:: Assignment ::
Look for the string "import" in the listing below and copy every line in which it appears.

:: Source information ::
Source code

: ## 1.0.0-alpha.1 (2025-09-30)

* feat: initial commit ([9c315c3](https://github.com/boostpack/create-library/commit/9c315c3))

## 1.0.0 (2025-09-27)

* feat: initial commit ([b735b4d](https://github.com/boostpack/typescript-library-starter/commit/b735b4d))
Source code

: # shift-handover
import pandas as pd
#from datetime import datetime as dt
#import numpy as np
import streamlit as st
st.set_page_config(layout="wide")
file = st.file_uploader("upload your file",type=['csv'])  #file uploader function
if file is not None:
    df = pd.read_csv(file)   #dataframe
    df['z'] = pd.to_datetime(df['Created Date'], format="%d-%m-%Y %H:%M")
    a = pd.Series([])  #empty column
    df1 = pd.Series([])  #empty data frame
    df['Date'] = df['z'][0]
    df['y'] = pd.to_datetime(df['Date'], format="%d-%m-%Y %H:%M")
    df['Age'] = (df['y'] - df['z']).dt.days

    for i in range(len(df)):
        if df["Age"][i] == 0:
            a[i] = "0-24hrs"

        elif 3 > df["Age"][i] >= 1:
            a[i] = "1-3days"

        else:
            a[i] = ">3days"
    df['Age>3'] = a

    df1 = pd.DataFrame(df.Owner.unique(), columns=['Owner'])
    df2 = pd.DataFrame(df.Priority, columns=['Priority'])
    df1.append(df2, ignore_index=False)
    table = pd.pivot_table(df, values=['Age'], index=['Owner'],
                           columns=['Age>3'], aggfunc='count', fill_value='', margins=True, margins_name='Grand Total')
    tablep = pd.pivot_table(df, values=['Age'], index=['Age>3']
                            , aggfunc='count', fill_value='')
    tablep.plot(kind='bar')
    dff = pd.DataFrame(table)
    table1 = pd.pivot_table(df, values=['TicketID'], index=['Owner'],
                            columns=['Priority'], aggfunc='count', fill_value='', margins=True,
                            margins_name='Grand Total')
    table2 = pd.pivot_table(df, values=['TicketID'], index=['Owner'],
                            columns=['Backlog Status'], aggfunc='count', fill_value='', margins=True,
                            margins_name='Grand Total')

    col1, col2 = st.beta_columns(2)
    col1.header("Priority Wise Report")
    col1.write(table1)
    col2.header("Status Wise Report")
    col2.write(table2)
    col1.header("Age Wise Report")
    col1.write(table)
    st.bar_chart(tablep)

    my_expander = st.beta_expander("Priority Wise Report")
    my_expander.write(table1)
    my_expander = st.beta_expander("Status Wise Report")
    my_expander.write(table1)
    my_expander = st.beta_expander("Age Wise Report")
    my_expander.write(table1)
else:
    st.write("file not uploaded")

:: Written response ::
import pandas as pd
#from datetime import datetime as dt
#import numpy as np
import streamlit as st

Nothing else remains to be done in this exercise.